Every line containing the string "updates" should be returned from the records.

* **Dataset items**

***

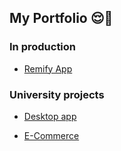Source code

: ## My Portfolio 😌💼

### In production

- [Remify App](https://github.com/jesusandres31/remify-app/)

### University projects

- [Desktop app](https://github.com/jesusandres31/C-Sharp-dotnet-WinForms-App)

- [E-Commerce](https://github.com/jesusandres31/LAMP-webstore-app-guitar-pedals)
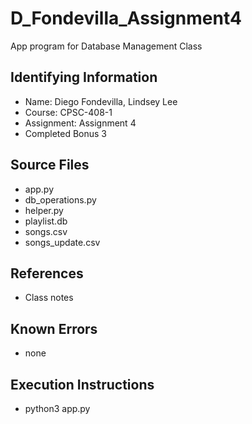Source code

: # D_Fondevilla_Assignment4
App program for Database Management Class

## Identifying Information

* Name: Diego Fondevilla, Lindsey Lee
* Course: CPSC-408-1
* Assignment: Assignment 4
* Completed Bonus 3

## Source Files

* app.py
* db_operations.py
* helper.py
* playlist.db
* songs.csv
* songs_update.csv

## References

* Class notes

## Known Errors

* none

## Execution Instructions

* python3 app.py
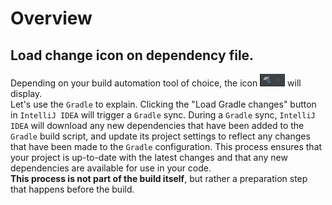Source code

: # Overview

## Load change icon on dependency file.
Depending on your build automation tool of choice, the icon <img align="auto" width="40" height="20" src="img/loadGradleChange.png" alt="Load Gradle Change">  will display.  
Let's use the `Gradle` to explain. Clicking the "Load Gradle changes" button in `IntelliJ IDEA` will trigger a `Gradle` sync. During a `Gradle` sync, `IntelliJ IDEA` will download any new dependencies that have been added to the `Gradle` build script, and update its project settings to reflect any changes that have been made to the `Gradle` configuration. This process ensures that your project is up-to-date with the latest changes and that any new dependencies are available for use in your code.  
**This process is not part of the build itself**, but rather a preparation step that happens before the build.
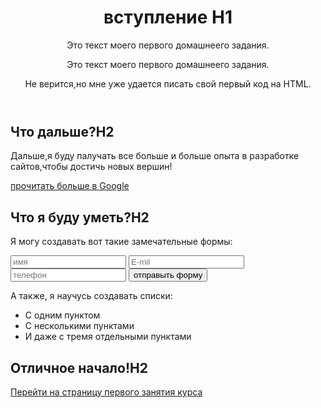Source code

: <!DOCTYPE html>
<html lang="ru">
<head>
	<meta charset="UTF-8">
	<meta name="viewport" content="width=device-width, initial-scale=1.0">	
	<link rel="stylesheet" href="main.css">
</head>
<body> 
	<header>
		<img src="https://wayup.in/courses/course10/lesson2/logo.jpg" alt="">
	<h1 >вступление H1</h1>
			<p id="block">Это текст моего первого домашнеего задания. </p>
	<p id="block">Это текст моего первого домашнеего задания. </p>	
     <p class="new"> Не верится,но мне уже удается писать свой <span>первый код на HTML.</span> </p>
	</header>
	<section>
		<h2>Что дальше?H2</h2>
	<p>Дальше,я буду палучать все больше и больше опыта в разработке сайтов,чтобы достичь новых вершин!</p>
	<a href="https://google.com.ua" target="_blank" title="заголовочка">прочитать больше в Google</a>
	</header>
	</section>
	<section>
		<h2 class="wrapper">Что я буду уметь?H2</h2>
	         <p>Я могу создавать вот такие замечательные формы:</p>
	     <section  >
		      <input type="text" name="name" placeholder="имя" required>
		      <input type="text"name="emil" placeholder="E-mil" required>
		      <input  type="text"name="phone" placeholder="телефон" required>
		      <button type="submit">отправыть форму</button>
		 </section>
		<div>
			<p>А также, я научусь создавать списки:</p>
			<ul >
				<li id="new">С одним пунктом</li>
				<li id="new">С несколькими пунктами</li>
				<li id="new">И даже с тремя отдельными пунктами </li>
			</ul>
		</div>
	</section>
	<footer>
		<h2>Отличное начало!H2</h2>
		<a href="https://wayup.in/cabinet/course10/unit1/lesson1" target="_blank" title="заголовочка">Перейти на страницу первого занятия курса</a>
	</footer>

</body>
</html>

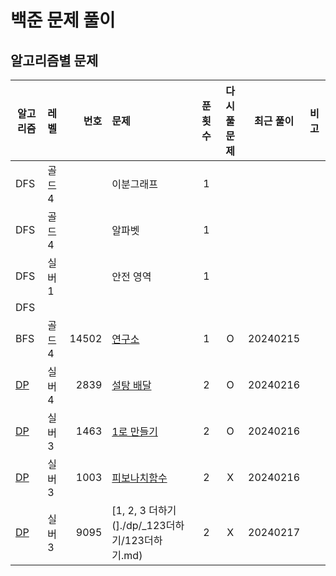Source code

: # 백준 문제 풀이
## 알고리즘별 문제
| 알고리즘                 | 레벨   |    번호 | 문제                                    | 푼 횟수 | 다시 풀 문제 |  최근 풀이   |  비고|
|----------------------|:-----|------:|:--------------------------------------|:----:|:-------:|:--------:|:---|
| DFS                  | 골드 4 |       | 이분그래프                                 |  1   |         |          |    |
| DFS                  | 골드 4 |       | 알파벳                                   |  1   |         |          |    |
| DFS                  | 실버 1 |       | 안전 영역                                 |  1   |         |          |    |
| DFS                  |      |       |                                       |      |         |          |    |
| BFS                  | 골드 4 | 14502 | [연구소](./bfs/연구소/연구소.md)               |  1   |    O    | 20240215 |    |
| [DP](./dp/DP.md) | 실버 4 |  2839 | [설탕 배달](./dp/설탕배달/설탕배달.md)            |  2   |    O    | 20240216 |    |
| [DP](./dp/DP.md)                   | 실버 3 |  1463 | [1로 만들기](./dp/_1로만들기/1로만들기.md)        |  2   |    O    | 20240216 |    |
| [DP](./dp/DP.md)                   | 실버 3 |  1003 | [피보나치함수](./dp/피보나치함수/피보나치함수.md)       |  2   |    X    | 20240216 |    |
|      [DP](./dp/DP.md)                              | 실버 3 |  9095 | [1, 2, 3 더하기(]./dp/_123더하기/123더하기.md) |  2   |    X    | 20240217 |    |
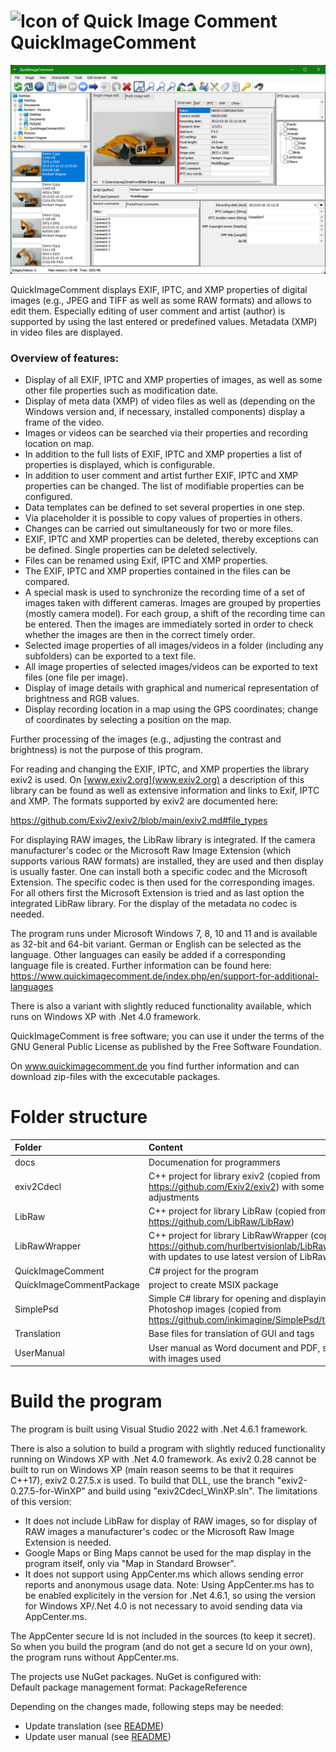 ![Icon of Quick Image Comment](QuickImageComment/Resources/QuickImageComment.ico)  
 QuickImageComment
=================

![Screenshot of Quick Image Comment](UserManual/images/English-prg/FormQuickImageComment-00.png)  

QuickImageComment displays EXIF, IPTC, and XMP properties of digital images (e.g., JPEG and TIFF as well as some RAW formats) and allows to edit them. Especially editing of user comment and artist (author) is supported by using the last entered or predefined values. Metadata (XMP) in video files are displayed.

### Overview of features:
* Display of all EXIF, IPTC and XMP properties of images, as well as some other file properties such as modification date.
* Display of meta data (XMP) of video files as well as (depending on the Windows version and, if necessary, installed components) display a frame of the video.
* Images or videos can be searched via their properties and recording location on map.
* In addition to the full lists of EXIF, IPTC and XMP properties a list of properties is displayed, which is configurable.
* In addition to user comment and artist further EXIF, IPTC and XMP properties can be changed. The list of modifiable properties can be configured. 
* Data templates can be defined to set several properties in one step.
* Via placeholder it is possible to copy values of properties in others.
* Changes can be carried out simultaneously for two or more files.
* EXIF, IPTC and XMP properties can be deleted, thereby exceptions can be defined. Single properties can be deleted selectively.
* Files can be renamed using Exif, IPTC and XMP properties.
* The EXIF, IPTC and XMP properties contained in the files can be compared.
* A special mask is used to synchronize the recording time of a set of images taken with different cameras. Images are grouped by properties (mostly camera model). For each group, a shift of the recording time can be entered. Then the images are immediately sorted in order to check whether the images are then in the correct timely order.
* Selected image properties of all images/videos in a folder (including any subfolders) can be exported to a text file.
* All image properties of selected images/videos can be exported to text files (one file per image).
* Display of image details with graphical and numerical representation of brightness and RGB values.
* Display recording location in a map using the GPS coordinates; change of coordinates by selecting a position on the map.

Further processing of the images (e.g., adjusting the contrast and brightness) is not the purpose of this program.

For reading and changing the EXIF, IPTC, and XMP properties the library exiv2 is used. On [www.exiv2.org](www.exiv2.org) a description of this library can be found as well as extensive information and links to Exif, IPTC and XMP. The formats supported by exiv2 are documented here:

https://github.com/Exiv2/exiv2/blob/main/exiv2.md#file_types

For displaying RAW images, the LibRaw library is integrated. If the camera manufacturer's codec or the Microsoft Raw Image Extension (which supports various RAW formats) are installed, they are used and then display is usually faster. One can install both a specific codec and the Microsoft Extension. The specific codec is then used for the corresponding images. For all others first the Microsoft Extension is tried and as last option the integrated LibRaw library. For the display of the metadata no codec is needed.

The program runs under Microsoft Windows 7, 8, 10 and 11 and is available as 32-bit and 64-bit variant. German or English can be selected as the language. Other languages can easily be added if a corresponding language file is created. Further information can be found here: 
https://www.quickimagecomment.de/index.php/en/support-for-additional-languages

There is also a variant with slightly reduced functionality available, which runs on Windows XP with .Net 4.0 framework.

QuickImageComment is free software; you can use it under the terms of the GNU General Public License as published by the Free Software Foundation.

On www.quickimagecomment.de you find further information and can download zip-files with the excecutable packages.

# Folder structure

Folder | Content
:--- | :---
docs | Documenation for programmers
exiv2Cdecl | C++ project for library exiv2 (copied from https://github.com/Exiv2/exiv2) with some minor adjustments
LibRaw | C++ project for library LibRaw (copied from https://github.com/LibRaw/LibRaw)
LibRawWrapper | C++ project for library LibRawWrapper (copied from https://github.com/hurlbertvisionlab/LibRawWrapper) with updates to use latest version of LibRaw
QuickImageComment | C# project for the program 
QuickImageCommentPackage | project to create MSIX package
SimplePsd | Simple C# library for opening and displaying Adobe Photoshop images (copied from https://github.com/inkimagine/SimplePsd/tree/master)
Translation | Base files for translation of GUI and tags
UserManual | User manual as Word document and PDF, subfolder with images used

# Build the program

The program is built using Visual Studio 2022 with .Net 4.6.1 framework.

There is also a solution to build a program with slightly reduced functionality running on Windows XP with .Net 4.0 framework. As exiv2 0.28 cannot be built to run on Windows XP (main reason seems to be that it requires C++17), exiv2 0.27.5.x is used. To build that DLL, use the branch "exiv2-0.27.5-for-WinXP" and build using "exiv2Cdecl_WinXP.sln". The limitations of this version:
* It does not include LibRaw for display of RAW images, so for display of RAW images a manufacturer's codec or the Microsoft Raw Image Extension is needed.
* Google Maps or Bing Maps cannot be used for the map display in the program itself, only via "Map in Standard Browser".
* It does not support using AppCenter.ms which allows sending error reports and anonymous usage data. Note: Using AppCenter.ms has to be enabled explicitely in the version for .Net 4.6.1, so using the version for Windows XP/.Net 4.0 is not necessary to avoid sending data via AppCenter.ms.

The AppCenter secure Id is not included in the sources (to keep it secret). So when you build the program (and do not get a secure Id on your own), the program runs without AppCenter.ms.

The projects use NuGet packages. NuGet is configured with:    
Default package management format: PackageReference


Depending on the changes made, following steps may be needed:
* Update translation (see [README](Translation/README.md))
* Update user manual (see [README](UserManual/README.md))


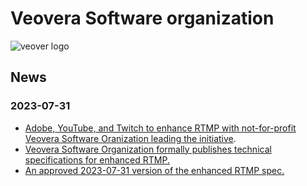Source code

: # Veovera Software organization

![veover logo](https://veovera.github.io/enhanced-rtmp/vso_logo.png)

## **News**

### 2023-07-31

- [Adobe, YouTube, and Twitch to enhance RTMP with not-for-profit Veovera Software Oranization leading the initiative](https://www.streamingmediablog.com/2023/07/enhanced-rtmp.html).
- [Veovera Software Organization formally publishes technical specifications for enhanced RTMP.](https://veovera.org/news)
- [An approved 2023-07-31 version of the enhanced RTMP spec.](https://github.com/veovera/enhanced-rtmp/blob/main/enhanced-rtmp.pdf)
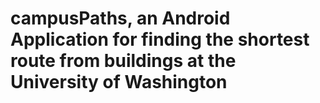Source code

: # campusPaths, an Android Application for finding the shortest route from buildings at the University of Washington
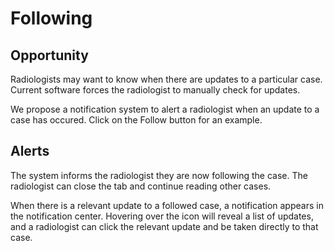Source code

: Following
=============

Opportunity
-------------
Radiologists may want to know when there are updates to a particular case. Current software forces the radiologist to manually check for updates.

We propose a notification system to alert a radiologist when an update to a case has occured. Click on the Follow button for an example.

Alerts
-------------
The system informs the radiologist they are now following the case. The radiologist can close the tab and continue reading other cases.

When there is a relevant update to a followed case, a notification appears in the notification center. Hovering over the icon will reveal a list of updates, and a radiologist can click the relevant update and be taken directly to that case.

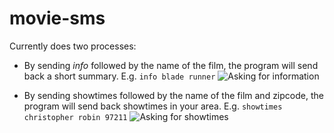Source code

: # movie-sms
Currently does two processes:
* By sending _info_ followed by the name of the film, the program will send back a short summary. E.g. `info blade runner`
![Asking for information](https://i.imgur.com/qvLeNOF.png)

* By sending showtimes followed by the name of the film and zipcode, the program will send back showtimes in your area.
E.g. `showtimes christopher robin 97211`
![Asking for showtimes](https://i.imgur.com/V4zA5Tg.png)
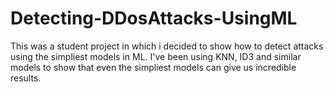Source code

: # Detecting-DDosAttacks-UsingML

This was a student project in which i decided to show how to detect attacks using the simpliest models in ML. I've been using KNN, ID3 and similar models to show that 
even the simpliest models can give us incredible results.
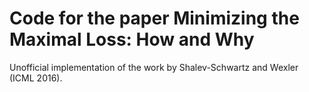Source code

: # Code for the paper Minimizing the Maximal Loss: How and Why

Unofficial implementation of the work by Shalev-Schwartz and Wexler (ICML 2016). 

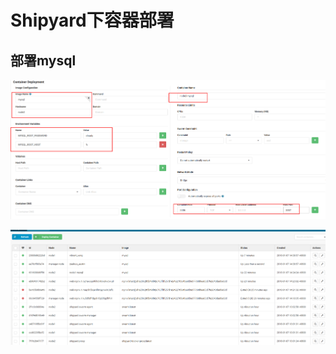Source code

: # Shipyard下容器部署

## 部署mysql
![](images/docker_shipyard/docker-shipyard-container-deploy-mysql.png)

![](images/docker_shipyard/docker-shipyard-image-add-mysql-list.png)
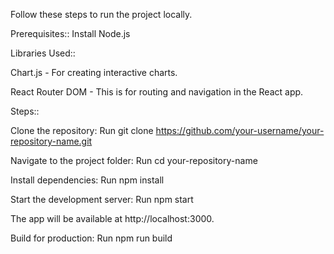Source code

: 
Follow these steps to run the project locally.

Prerequisites::
Install Node.js

Libraries Used::

Chart.js - For creating interactive charts.

React Router DOM - This is for routing and navigation in the React app.

Steps::

Clone the repository:
Run git clone https://github.com/your-username/your-repository-name.git

Navigate to the project folder:
Run cd your-repository-name

Install dependencies:
Run npm install

Start the development server:
Run npm start

The app will be available at http://localhost:3000.

Build for production:
Run npm run build
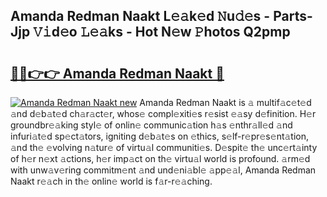 ## Amanda Redman Naakt L𝚎𝚊k𝚎d 𝙽u𝚍𝚎s - Parts-Jjp 𝚅𝚒d𝚎o 𝙻𝚎𝚊ks - Hot N𝚎w 𝙿hotos Q2pmp

# <h2><a href="http://kv5ssj.teov.top/?on=Amanda+Redman+Naakt">🔗🔗👉👉 Amanda Redman Naakt 🔗</a></h2>

[![Amanda Redman Naakt new](https://i.imgur.com/QqkWNDz.gif)](http://kv5ssj.teov.top/?on=Amanda+Redman+Naakt)
Amanda Redman Naakt is 𝚊 multif𝚊c𝚎t𝚎d 𝚊nd d𝚎b𝚊t𝚎d ch𝚊r𝚊ct𝚎r, whos𝚎 compl𝚎xiti𝚎s r𝚎sist 𝚎𝚊sy d𝚎finition. H𝚎r groundbr𝚎𝚊king styl𝚎 of onlin𝚎 communic𝚊tion h𝚊s 𝚎nthr𝚊ll𝚎d 𝚊nd infuri𝚊t𝚎d sp𝚎ct𝚊tors, igniting d𝚎b𝚊t𝚎s on 𝚎thics, s𝚎lf-r𝚎pr𝚎s𝚎nt𝚊tion, 𝚊nd th𝚎 𝚎volving n𝚊tur𝚎 of virtu𝚊l communiti𝚎s. D𝚎spit𝚎 th𝚎 unc𝚎rt𝚊inty of h𝚎r n𝚎xt 𝚊ctions, h𝚎r imp𝚊ct on th𝚎 virtu𝚊l world is profound. 𝚊rm𝚎d with unw𝚊v𝚎ring commitm𝚎nt 𝚊nd und𝚎ni𝚊bl𝚎 𝚊pp𝚎𝚊l, Amanda Redman Naakt r𝚎𝚊ch in th𝚎 onlin𝚎 world is f𝚊r-r𝚎𝚊ching.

***

* **Answer to the problem**
LibRawWrapper | C++ project for library LibRawWrapper (copied from https://github.com/hurlbertvisionlab/LibRawWrapper) with updates to use latest version of LibRaw
Radiologists may want to know when there are updates to a particular case. Current software forces the radiologist to manually check for updates.
When there is a relevant update to a followed case, a notification appears in the notification center. Hovering over the icon will reveal a list of updates, and a radiologist can click the relevant update and be taken directly to that case.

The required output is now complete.